To understand the mechanisms better, the team in Finland was able to look at the mutations in the gene encoding insulin in real patient-derived cells.
“These mutations are only found in one copy of the gene,” Dr. Timo Otonkoskistates in a press release, “that means that half of the produced insulin is normal, which should be enough to secure normal blood sugar.”
However, Otonkoski indicates this is not the case: and insulin secretion stops totally after a few months.
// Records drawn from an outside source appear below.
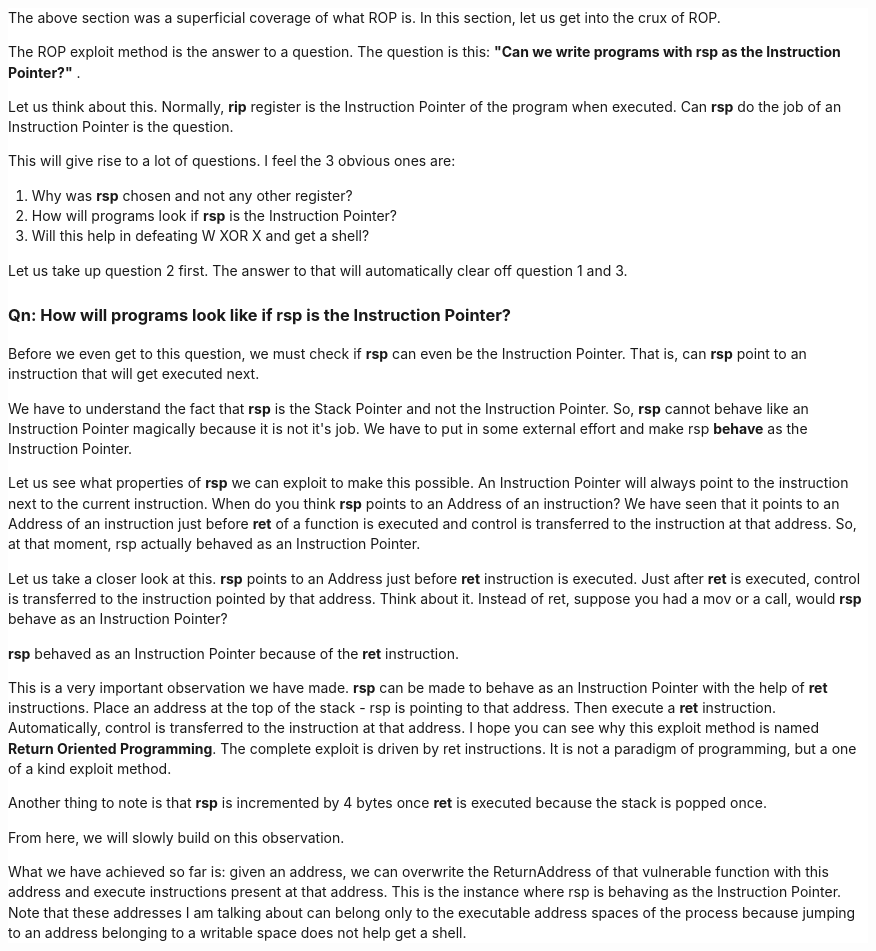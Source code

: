The above section was a superficial coverage of what ROP is. In this section, let us get into the crux of ROP. 

The ROP exploit method is the answer to a question. The question is this: **"Can we write programs with rsp as the Instruction Pointer?"** . 

Let us think about this. Normally, **rip** register is the Instruction Pointer of the program when executed. Can **rsp** do the job of an Instruction Pointer is the question. 

This will give rise to a lot of questions. I feel the 3 obvious ones are: 

1. Why was **rsp** chosen and not any other register?
2. How will programs look if **rsp** is the Instruction Pointer?
3. Will this help in defeating W XOR X and get a shell?

Let us take up question 2 first. The answer to that will automatically clear off question 1 and 3. 

### Qn: How will programs look like if rsp is the Instruction Pointer?

Before we even get to this question, we must check if **rsp** can even be the Instruction Pointer. That is, can **rsp** point to an instruction that will get executed next. 

We have to understand the fact that **rsp** is the Stack Pointer and not the Instruction Pointer. So, **rsp** cannot behave like an Instruction Pointer magically because it is not it's job. We have to put in some external effort and make rsp **behave** as the Instruction Pointer. 

Let us see what properties of **rsp** we can exploit to make this possible. An Instruction Pointer will always point to the instruction next to the current instruction. When do you think **rsp** points to an Address of an instruction? We have seen that it points to an Address of an instruction just before **ret** of a function is executed and control is transferred to the instruction at that address. So, at that moment, rsp actually behaved as an Instruction Pointer. 

Let us take a closer look at this. **rsp** points to an Address just before **ret** instruction is executed. Just after **ret** is executed, control is transferred to the instruction pointed by that address. Think about it. Instead of ret, suppose you had a mov or a call, would **rsp** behave as an Instruction Pointer?

**rsp** behaved as an Instruction Pointer because of the **ret** instruction. 

This is a very important observation we have made. **rsp** can be made to behave as an Instruction Pointer with the help of **ret** instructions. Place an address at the top of the stack - rsp is pointing to that address. Then execute a **ret** instruction. Automatically, control is transferred to the instruction at that address. I hope you can see why this exploit method is named **Return Oriented Programming**. The complete exploit is driven by ret instructions. It is not a paradigm of programming, but a one of a kind exploit method.

Another thing to note is that **rsp** is incremented by 4 bytes once **ret** is executed because the stack is popped once. 

From here, we will slowly build on this observation. 

What we have achieved so far is: given an address, we can overwrite the ReturnAddress of that vulnerable function with this address and execute instructions present at that address. This is the instance where rsp is behaving as the Instruction Pointer. Note that these addresses I am talking about can belong only to the executable address spaces of the process because jumping to an address belonging to a writable space does not help get a shell.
The Finnish researchers believe this is caused by a toxic effect of the mutant insulin inside the cell, but the researchers say the exact mechanisms are poorly understood.
Mutant insulin is known to cause a chronic stress reaction in the beta cell, and it has been thought that this leads to the death of the cell.
“It is important to understand the detailed consequences of beta-cell stress, because this may help to develop drugs for the prevention of both rare and common forms of diabetes,” Otonkoski comments, “we now had the chance to test this with real patient-derived cells,” he says.
How Was The Study Conducted?
Researchers created a human disease model using stem cells from people carrying insulin gene mutations.
They then corrected cells using a gene-editing technique called CRISPR.
The mutant and corrected stem cells were then induced to turn into insulin-secreting beta cells and the researchers followed the function of the cells after transplanting them in mice.
“The main finding of the study was that these cells do not die from the chronic stress, but their growth and development is disturbed,” explains Dr. Diego Balboa,“these effects are mediated through processes that could potentially be targeted by drugs” he adds.
In this study, the authors describe mechanisms linking chronic cellular stress to the poor development of the insulin-producing cells.